### Task to carry out
Look through the data below, tally the lines where "dotnet" occurs, and write the total alone.

┄┄┄┄┄┄

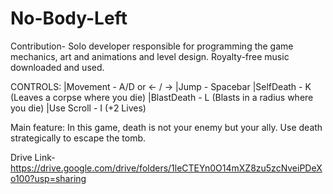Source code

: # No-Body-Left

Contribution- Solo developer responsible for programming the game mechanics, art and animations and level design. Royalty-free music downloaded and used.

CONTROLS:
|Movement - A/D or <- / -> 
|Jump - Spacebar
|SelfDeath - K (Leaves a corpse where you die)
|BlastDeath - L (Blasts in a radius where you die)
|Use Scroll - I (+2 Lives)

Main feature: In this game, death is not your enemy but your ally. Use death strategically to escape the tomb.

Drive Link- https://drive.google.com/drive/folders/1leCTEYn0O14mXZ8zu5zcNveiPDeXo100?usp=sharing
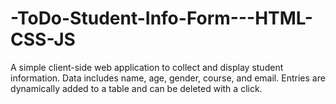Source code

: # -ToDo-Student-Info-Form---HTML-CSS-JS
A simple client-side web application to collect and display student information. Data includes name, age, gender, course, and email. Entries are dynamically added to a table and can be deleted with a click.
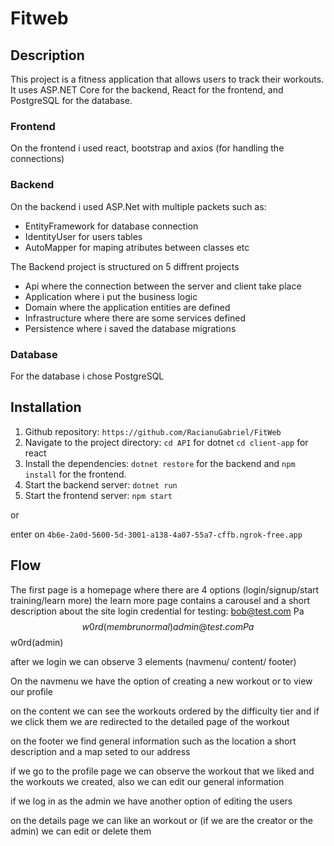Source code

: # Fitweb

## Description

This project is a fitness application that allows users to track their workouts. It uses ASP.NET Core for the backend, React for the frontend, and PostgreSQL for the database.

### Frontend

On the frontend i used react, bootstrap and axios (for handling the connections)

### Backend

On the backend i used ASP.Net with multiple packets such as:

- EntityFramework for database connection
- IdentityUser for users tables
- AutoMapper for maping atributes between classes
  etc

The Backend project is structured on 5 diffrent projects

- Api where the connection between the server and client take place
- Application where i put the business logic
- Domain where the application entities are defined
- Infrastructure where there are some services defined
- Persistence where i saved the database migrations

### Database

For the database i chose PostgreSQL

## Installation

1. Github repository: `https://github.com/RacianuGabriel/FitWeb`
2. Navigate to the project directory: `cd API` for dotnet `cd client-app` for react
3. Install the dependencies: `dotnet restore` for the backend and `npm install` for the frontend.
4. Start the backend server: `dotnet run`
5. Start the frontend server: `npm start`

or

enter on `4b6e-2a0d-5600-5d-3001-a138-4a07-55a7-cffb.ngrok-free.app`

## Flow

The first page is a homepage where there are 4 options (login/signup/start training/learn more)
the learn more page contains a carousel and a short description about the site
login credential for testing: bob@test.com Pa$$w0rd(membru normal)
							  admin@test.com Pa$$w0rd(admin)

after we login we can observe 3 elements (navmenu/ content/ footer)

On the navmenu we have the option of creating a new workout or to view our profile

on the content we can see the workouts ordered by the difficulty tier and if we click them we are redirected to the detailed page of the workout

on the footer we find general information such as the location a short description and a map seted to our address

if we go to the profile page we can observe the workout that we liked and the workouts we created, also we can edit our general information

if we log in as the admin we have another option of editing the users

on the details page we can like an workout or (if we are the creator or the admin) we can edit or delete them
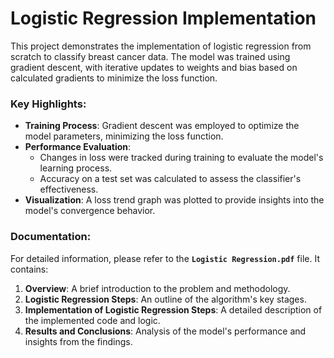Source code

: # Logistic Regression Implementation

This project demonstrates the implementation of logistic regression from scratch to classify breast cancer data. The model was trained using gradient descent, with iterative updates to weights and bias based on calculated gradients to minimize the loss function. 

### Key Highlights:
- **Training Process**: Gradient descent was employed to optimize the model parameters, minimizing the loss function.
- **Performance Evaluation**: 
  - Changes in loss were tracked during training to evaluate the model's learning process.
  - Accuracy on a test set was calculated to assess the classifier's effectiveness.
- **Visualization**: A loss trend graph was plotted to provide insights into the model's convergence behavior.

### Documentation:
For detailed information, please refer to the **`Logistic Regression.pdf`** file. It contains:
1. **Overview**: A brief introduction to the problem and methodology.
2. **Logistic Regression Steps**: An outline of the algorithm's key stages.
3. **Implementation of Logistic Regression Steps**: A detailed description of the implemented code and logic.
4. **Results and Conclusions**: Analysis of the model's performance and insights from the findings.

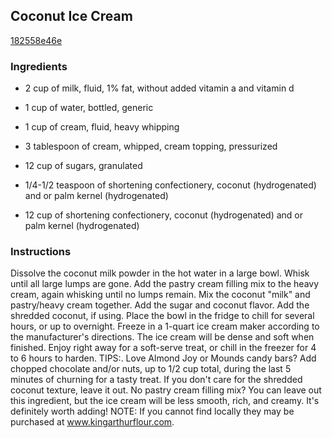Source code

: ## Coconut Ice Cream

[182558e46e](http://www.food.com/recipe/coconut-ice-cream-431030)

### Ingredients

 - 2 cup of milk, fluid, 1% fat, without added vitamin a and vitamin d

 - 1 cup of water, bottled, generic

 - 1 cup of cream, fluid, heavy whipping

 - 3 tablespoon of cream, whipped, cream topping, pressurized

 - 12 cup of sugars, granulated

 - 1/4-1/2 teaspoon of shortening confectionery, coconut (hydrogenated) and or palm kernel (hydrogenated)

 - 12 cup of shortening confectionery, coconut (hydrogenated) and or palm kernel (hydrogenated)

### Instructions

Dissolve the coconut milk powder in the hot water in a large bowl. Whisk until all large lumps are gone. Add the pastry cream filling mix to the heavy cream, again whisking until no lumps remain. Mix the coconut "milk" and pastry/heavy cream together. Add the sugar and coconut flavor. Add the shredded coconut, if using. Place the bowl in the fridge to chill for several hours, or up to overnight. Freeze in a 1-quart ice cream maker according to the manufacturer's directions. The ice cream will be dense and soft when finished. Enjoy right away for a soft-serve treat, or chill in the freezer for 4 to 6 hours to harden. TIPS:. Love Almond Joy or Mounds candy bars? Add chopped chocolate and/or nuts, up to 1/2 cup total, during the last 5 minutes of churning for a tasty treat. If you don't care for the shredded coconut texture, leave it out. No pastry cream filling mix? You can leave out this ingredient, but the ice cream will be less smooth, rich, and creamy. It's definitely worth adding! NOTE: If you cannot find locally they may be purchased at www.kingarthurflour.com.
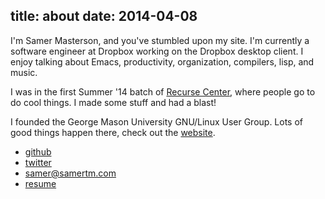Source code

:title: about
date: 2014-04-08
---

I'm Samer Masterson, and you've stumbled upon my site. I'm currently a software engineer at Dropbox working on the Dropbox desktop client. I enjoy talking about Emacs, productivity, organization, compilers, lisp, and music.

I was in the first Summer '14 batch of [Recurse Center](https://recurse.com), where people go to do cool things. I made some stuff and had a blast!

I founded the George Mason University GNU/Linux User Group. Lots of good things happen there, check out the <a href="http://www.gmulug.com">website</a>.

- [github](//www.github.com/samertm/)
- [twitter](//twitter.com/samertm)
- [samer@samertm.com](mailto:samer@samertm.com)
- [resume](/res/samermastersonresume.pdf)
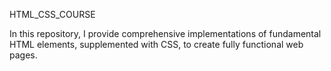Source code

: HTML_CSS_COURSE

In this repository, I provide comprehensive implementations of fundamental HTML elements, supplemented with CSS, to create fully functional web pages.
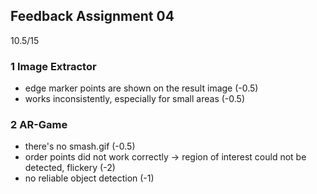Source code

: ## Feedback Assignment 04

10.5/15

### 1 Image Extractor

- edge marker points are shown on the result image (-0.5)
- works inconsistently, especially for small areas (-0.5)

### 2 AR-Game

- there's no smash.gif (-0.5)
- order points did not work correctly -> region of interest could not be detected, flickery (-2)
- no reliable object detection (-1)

┄┄┄┄┄┄

### Problem solution
3